The strength cycle begins Hello CrossFitters, this week you will be tested for the next cycle. The cycle will be biased towards increasing strength and size, so eat your din din’s.
Establish a 3-rep max front squat and 2 rep max clean and jerk. Your main strength movements will be based on your 3rep and 2rep max’s and you will use this as your 100% for the next cycle. This is so you can always hit the designated %. A baseline for your 100 hspu will be taken today and 100 bar facing burpees. These both have a 10-minute time cap.
Fight gone bad will be your conditioning test to test work capacity with repeated movements. I have changed the sumo deadlift high pull to hang power clean as I think it transfers more to what we need.
3 rep max overhead squat and a 2-rep max snatch followed by 100 pull-ups for time with a 10-minute time cap then a 10-min row for calories.
For the longer conditioning pieces, you will be running. It’s a basic human movement, so no matter how shit some of us think it is this will be the form of monostructural work we do, it’s also easy to get a large number of people to take part, unlike the rowers.

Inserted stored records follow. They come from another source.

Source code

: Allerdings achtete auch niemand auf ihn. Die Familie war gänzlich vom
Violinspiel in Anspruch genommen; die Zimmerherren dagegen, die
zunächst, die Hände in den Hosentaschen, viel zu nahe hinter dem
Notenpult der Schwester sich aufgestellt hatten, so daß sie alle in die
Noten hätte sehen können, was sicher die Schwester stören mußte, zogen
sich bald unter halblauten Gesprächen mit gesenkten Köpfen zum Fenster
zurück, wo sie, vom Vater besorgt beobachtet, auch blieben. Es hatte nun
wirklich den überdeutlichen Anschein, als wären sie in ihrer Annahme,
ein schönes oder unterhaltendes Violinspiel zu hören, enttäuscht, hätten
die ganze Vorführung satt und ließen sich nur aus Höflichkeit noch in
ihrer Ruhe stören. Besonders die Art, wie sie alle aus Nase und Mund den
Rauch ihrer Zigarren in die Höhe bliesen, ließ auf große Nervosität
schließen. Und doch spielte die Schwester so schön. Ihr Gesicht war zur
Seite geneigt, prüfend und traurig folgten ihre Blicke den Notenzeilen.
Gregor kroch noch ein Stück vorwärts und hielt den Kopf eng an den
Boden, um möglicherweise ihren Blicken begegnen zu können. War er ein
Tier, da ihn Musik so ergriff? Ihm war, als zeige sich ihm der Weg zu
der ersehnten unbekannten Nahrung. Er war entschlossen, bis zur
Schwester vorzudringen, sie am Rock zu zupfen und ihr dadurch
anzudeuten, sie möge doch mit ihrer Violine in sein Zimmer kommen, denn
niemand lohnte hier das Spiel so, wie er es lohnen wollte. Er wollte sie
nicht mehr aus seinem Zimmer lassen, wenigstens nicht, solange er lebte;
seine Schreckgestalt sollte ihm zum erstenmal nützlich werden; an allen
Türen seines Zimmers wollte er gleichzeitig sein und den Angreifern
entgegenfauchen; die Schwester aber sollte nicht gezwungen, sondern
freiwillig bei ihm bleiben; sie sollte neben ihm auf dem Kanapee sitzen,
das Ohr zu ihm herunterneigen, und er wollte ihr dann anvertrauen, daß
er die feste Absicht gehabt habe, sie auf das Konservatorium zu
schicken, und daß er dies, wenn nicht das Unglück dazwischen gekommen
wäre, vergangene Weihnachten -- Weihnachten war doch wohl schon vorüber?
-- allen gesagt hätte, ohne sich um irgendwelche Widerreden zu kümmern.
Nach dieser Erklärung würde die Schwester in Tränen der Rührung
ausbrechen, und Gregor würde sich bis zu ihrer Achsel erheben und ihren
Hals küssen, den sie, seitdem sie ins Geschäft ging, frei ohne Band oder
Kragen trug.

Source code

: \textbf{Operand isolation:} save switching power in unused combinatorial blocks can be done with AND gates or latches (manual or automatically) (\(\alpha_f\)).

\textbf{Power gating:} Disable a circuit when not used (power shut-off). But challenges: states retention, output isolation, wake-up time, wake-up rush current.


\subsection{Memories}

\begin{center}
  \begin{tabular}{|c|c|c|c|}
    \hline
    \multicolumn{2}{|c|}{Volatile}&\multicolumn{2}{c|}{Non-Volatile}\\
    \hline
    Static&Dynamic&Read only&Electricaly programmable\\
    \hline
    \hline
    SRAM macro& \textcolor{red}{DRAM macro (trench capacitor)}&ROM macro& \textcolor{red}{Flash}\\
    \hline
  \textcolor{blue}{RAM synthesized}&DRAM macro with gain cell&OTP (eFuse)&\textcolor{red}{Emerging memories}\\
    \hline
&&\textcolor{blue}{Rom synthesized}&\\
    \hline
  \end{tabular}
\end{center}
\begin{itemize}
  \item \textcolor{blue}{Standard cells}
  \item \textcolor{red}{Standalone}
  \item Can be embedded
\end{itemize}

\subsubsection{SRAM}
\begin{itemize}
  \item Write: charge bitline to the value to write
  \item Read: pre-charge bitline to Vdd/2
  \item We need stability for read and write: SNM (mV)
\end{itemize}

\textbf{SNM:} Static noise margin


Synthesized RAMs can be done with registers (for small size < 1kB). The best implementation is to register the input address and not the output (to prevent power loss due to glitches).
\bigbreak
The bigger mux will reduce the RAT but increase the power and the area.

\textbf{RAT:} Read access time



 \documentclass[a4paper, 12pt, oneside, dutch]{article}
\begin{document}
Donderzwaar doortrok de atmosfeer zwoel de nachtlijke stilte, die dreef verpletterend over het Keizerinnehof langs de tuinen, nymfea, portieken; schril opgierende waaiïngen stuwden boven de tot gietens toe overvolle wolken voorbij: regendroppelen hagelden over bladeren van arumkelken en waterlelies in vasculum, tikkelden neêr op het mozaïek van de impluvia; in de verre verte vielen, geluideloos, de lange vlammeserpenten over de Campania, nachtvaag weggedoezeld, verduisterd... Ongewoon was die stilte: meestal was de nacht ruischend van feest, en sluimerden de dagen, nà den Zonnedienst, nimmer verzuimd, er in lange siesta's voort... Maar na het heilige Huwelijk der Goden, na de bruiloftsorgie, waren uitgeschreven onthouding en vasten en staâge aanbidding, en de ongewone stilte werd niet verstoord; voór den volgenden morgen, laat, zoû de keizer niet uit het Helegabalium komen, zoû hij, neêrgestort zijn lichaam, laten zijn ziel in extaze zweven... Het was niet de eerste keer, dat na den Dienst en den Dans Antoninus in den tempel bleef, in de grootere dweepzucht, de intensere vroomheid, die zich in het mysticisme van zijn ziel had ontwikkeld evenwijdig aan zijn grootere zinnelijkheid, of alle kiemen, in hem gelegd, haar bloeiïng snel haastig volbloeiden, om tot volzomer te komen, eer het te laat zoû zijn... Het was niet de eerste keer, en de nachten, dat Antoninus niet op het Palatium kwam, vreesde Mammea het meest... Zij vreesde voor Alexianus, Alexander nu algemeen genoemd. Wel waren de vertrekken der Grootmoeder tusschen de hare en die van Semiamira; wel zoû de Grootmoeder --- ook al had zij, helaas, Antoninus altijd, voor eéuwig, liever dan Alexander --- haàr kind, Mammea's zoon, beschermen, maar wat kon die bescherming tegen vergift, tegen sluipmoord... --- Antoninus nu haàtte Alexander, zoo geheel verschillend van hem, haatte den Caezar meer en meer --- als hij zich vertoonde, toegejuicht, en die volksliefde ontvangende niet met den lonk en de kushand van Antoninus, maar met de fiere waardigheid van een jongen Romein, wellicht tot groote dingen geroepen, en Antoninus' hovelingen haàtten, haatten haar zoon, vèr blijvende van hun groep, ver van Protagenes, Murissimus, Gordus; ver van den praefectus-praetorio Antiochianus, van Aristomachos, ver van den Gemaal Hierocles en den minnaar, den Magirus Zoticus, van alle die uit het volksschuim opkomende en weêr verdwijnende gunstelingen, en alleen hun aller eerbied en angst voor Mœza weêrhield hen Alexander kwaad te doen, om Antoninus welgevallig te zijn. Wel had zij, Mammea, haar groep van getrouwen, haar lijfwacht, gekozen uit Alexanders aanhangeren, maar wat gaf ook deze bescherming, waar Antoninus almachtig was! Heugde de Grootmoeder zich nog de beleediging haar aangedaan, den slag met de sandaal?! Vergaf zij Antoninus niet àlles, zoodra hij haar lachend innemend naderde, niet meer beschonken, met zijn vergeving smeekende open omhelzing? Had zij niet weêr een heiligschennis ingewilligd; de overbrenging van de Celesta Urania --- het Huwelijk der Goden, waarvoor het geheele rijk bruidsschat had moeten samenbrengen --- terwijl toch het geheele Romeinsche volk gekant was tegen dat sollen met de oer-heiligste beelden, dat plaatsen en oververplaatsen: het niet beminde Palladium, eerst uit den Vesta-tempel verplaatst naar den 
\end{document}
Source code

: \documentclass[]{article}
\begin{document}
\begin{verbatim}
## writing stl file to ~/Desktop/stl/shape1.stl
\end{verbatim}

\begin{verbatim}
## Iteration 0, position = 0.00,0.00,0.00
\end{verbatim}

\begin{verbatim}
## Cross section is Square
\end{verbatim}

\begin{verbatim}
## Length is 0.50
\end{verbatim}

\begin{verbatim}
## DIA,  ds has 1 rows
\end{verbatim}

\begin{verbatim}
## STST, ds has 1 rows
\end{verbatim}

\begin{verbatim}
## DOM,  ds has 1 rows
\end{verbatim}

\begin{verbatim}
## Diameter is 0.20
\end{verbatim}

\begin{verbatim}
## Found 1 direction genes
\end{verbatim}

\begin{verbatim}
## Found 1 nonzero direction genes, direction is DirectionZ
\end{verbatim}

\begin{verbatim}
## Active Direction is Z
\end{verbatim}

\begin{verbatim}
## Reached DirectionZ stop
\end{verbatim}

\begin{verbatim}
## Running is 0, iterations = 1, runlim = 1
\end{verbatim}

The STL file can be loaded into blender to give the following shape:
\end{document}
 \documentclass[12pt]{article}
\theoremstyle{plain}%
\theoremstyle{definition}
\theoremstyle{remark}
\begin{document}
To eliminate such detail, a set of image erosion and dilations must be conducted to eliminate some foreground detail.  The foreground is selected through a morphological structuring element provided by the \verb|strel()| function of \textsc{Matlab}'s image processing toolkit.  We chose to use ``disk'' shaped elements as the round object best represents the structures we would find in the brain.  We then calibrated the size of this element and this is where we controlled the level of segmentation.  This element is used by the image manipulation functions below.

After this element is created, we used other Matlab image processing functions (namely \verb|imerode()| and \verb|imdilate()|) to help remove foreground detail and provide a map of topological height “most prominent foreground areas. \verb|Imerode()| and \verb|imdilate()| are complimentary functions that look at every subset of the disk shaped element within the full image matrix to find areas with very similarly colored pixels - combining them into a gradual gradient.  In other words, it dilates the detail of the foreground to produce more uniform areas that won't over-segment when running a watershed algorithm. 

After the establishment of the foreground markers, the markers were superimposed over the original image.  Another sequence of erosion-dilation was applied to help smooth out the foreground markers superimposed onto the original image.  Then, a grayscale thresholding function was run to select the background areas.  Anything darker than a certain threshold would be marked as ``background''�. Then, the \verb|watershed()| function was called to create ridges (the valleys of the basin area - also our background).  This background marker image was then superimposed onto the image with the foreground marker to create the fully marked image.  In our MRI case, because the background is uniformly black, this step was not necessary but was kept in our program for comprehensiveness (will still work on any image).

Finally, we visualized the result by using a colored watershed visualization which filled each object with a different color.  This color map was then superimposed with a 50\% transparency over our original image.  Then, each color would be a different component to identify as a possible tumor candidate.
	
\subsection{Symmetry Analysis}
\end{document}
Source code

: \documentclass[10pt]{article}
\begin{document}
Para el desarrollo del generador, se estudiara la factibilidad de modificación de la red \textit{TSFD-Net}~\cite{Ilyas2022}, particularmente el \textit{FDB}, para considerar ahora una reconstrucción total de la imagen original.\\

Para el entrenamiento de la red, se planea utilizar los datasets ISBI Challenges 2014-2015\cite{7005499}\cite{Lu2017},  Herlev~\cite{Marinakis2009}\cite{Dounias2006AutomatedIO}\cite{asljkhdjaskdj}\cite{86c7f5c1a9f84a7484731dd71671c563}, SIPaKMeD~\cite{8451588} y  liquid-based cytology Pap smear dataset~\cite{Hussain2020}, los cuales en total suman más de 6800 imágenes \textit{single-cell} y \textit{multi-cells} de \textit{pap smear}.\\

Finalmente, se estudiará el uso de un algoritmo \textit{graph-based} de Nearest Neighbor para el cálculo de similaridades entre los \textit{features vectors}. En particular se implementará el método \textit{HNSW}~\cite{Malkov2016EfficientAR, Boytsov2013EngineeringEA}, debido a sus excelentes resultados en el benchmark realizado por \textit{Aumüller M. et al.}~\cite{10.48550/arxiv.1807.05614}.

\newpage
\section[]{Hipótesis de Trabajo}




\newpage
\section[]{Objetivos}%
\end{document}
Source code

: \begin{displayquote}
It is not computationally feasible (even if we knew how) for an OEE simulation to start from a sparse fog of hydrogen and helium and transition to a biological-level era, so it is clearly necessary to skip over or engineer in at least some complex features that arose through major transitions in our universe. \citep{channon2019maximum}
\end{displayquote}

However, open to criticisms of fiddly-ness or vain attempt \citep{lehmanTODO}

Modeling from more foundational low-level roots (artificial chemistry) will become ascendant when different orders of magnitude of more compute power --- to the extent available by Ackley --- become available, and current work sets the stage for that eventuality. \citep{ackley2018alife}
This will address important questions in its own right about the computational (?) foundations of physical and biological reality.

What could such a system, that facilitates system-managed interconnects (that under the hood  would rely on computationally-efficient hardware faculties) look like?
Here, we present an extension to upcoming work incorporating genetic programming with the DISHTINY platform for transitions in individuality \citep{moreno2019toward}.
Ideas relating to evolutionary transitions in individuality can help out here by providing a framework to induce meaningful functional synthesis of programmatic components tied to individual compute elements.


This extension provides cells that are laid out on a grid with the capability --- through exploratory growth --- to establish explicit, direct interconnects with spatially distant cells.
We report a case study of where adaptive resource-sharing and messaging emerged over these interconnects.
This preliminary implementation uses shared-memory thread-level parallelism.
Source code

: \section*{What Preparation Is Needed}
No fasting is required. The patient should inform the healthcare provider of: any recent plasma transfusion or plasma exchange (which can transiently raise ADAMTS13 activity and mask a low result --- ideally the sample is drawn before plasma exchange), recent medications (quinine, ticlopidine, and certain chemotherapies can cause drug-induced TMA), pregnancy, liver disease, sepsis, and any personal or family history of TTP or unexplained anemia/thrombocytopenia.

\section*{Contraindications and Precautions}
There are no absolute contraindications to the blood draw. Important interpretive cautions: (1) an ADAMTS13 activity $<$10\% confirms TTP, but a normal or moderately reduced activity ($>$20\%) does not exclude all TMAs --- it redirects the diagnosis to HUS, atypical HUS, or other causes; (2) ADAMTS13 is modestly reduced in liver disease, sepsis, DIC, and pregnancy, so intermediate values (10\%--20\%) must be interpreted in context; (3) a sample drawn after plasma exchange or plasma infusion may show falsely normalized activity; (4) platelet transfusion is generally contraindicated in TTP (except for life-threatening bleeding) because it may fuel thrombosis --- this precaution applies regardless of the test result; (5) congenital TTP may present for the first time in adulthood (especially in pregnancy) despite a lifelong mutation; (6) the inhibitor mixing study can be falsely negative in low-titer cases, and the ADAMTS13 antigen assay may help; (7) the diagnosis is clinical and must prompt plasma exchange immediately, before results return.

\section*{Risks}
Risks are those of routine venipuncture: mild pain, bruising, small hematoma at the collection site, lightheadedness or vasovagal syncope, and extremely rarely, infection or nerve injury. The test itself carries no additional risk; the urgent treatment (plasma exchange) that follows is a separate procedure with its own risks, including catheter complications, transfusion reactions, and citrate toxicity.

If you really hate running or have an issue then, by all means, use the rower or bike.
3rep max back squat then 100 back squats for time followed by 100 toes to bar for time. There is no time limit on the back squats so like I say, eat your din dins the night before.
By the end of this program, you WILL be stronger and you WILL be better at running.
Peace out troops. Enjoy the week and eat your din din’s. The CFR Crew.